O Despir de um amanhecer
Um beijo ainda espreguiçava-se em seus lábios, quando uma nesga de sol cantarolou em dueto com o vento, mostrando-lhe as cores que dançavam no arrebol. A beleza do alvorecer rimava em perfeita harmonia com a poesia do seu sonho. Nem sempre o sonho parecia obedecer ao descerrar dos seus olhos. As imagens permaneciam bocejando em seu corpo, tentando prolongar, o que de certo sabiam ser felicidade. Havia um sorriso suspenso, acolhendo o seu despertar, olhando-a como se desejasse fotografar cada gesto que lhe definia sensações. Abandonava-se a expressividade de seus movimentos, sentindo o contato de sua pele sobre a própria pele. Os cabelos longos acariciavam-lhe o dorso nu, provocando-lhe inusitados estremecimentos. Por alguns minutos deixou-se entregue a este ritual. Gostava de sentir o acordar de cada parte do seu corpo. Lá fora, o mundo já se agitava em compromissos sendo cumpridos. Enquanto o som do que se dizia vida, propagava-se entre buzinas e passos apressados, os passarinhos cantavam em sua janela. Beethoven invejaria tanta musicalidade.

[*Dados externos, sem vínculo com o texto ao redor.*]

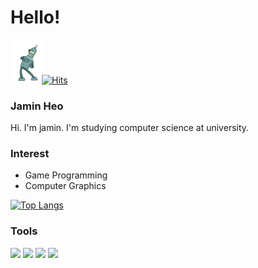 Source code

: # Hello!
	
<img src="bender.gif" width="50" title="hover text">[![Hits](https://hits.seeyoufarm.com/api/count/incr/badge.svg?url=https%3A%2F%2Fgithub.com%2Fjams10%2Fjams10&count_bg=%23000000&title_bg=%23555555&icon=&icon_color=%23E7E7E7&title=hits&edge_flat=false)](https://hits.seeyoufarm.com)

### Jamin Heo

Hi. I'm jamin. I'm studying computer science at university.

### Interest

- Game Programming
- Computer Graphics

[![Top Langs](https://github-readme-stats.vercel.app/api/top-langs/?username=jams10&layout=compact&theme=highcontrast)](https://github.com/anuraghazra/github-readme-stats)

### Tools
![](https://img.shields.io/badge/Engine-Unreal-informational?style=flat&logo=unreal-engine&logoColor=black&color=2bbc8a)
![](https://img.shields.io/badge/Engine-Unity-informational?style=flat&logo=unity&logoColor=white&color=2bbc8a)
![](https://img.shields.io/badge/Tool-Blender-informational?style=flat&logo=blender&logoColor=orange&color=2bbc8a)
![](https://img.shields.io/badge/Tool-AbletonLive-informational?style=flat&logo=ableton-live&logoColor=white&color=2bbc8a)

Remexeu-se lentamente, dobrando as pernas languidamente, enquanto recortava para o amanhecer, o que lhe habitara durante o sono. Divertia-se com esta facilidade que lhe era tão própria para a fantasia. Definiam-lhe romântica incurável. Era tão inerente o seu voltar-se ao sonho, que na maior parte das vezes, a paisagem do real inibia-lhe. Em suas introspecções, via-se em caminhos, onde a maioria das pessoas, sequer cogitava ir. Era afeita a imensidões e profundidades.
Olhou em volta, procurando reconhecer-se em meio ao cenário que lhe coloria os olhares. Do lado esquerdo, na cabeceira da cama, o Soneto N.º 20 de Neruda ainda ecoava na página insone. A poesia sempre velava o seu adormecer e continuava sendo declamada, sussurrada e andando na ponta dos pés em seus sonhos. Quando lia Neruda, a memória lhe trazia um gosto de saudade e um travo de dor que lhe remetiam sempre a ele. Virou-se instintivamente. A razão já aprendera a defender-se da lembrança, ainda que não soubesse como trazer o esquecimento. O coração não se permitia entorpecer pelo tempo ou pelo sonho adiado. Perduravam elos que ignoravam decisões. Houvera um desencontro e isto lhe seria sempre uma circunstância, mas nunca um desenlace.
Afastou de si qualquer saudade, enquanto observava o dançar ritmado da brisa na cortina. Entre um passo e outro do tecido que farfalhava, a natureza deixava-se desnudar em seus olhos. Era primavera e as flores vestiam-se com seus mais belos tons. O sol agradecido por pousar em tanta beleza emitia seus raios quentes e amarelados. Quase era possível escutar o suspirar das pétalas, quando tocadas pela energia solar que lhes revigoravam, tornando-as sublimemente fascinantes.
Mirou-se, enquanto esparramava-se na cama. O enorme espaço lhe sugeria conforto e não solidão, sensação tão comum para a maioria das pessoas com as quais convivia. Não mais lhe assustava este despir-se para encontrar-se com a voz da solidão. Apetecia-lhe este estar a sós em sua própria companhia, rindo de si ou das lágrimas que se acomodavam na cumplicidade dos seus pensamentos. Não que prescindisse dos amigos ou de amores, mas a intimidade do reconhecer-se prazerosamente lhe era muito benéfica. Gostava de sentir o respirar do seu silêncio e a ânsia do esvaziar de cada palavra, aguardando o momento para ser expressa. Aprendera a valorizar este encontro consigo mesma e, quanto mais sabia de si, mais compreendia que o caminhar refazia-se a cada amanhecer.
O sonho veio-lhe à mente mais uma vez. As mesmas imagens, o mesmo rosto enigmático de traços marcantes e aquele beijo sempre doce...não compreendia como ele podia apoderar-se de suas madrugadas. Sorriu desconcertada, quando seus pensamentos lhe avisaram que não eram dele apenas as madrugadas...os dias também haviam sido rendidos por aquele encanto.
Olhou-se no espelho, ocultando do seu próprio reflexo a emoção que não podia ser expressa. Entregou cada palavra aos lábios do silêncio.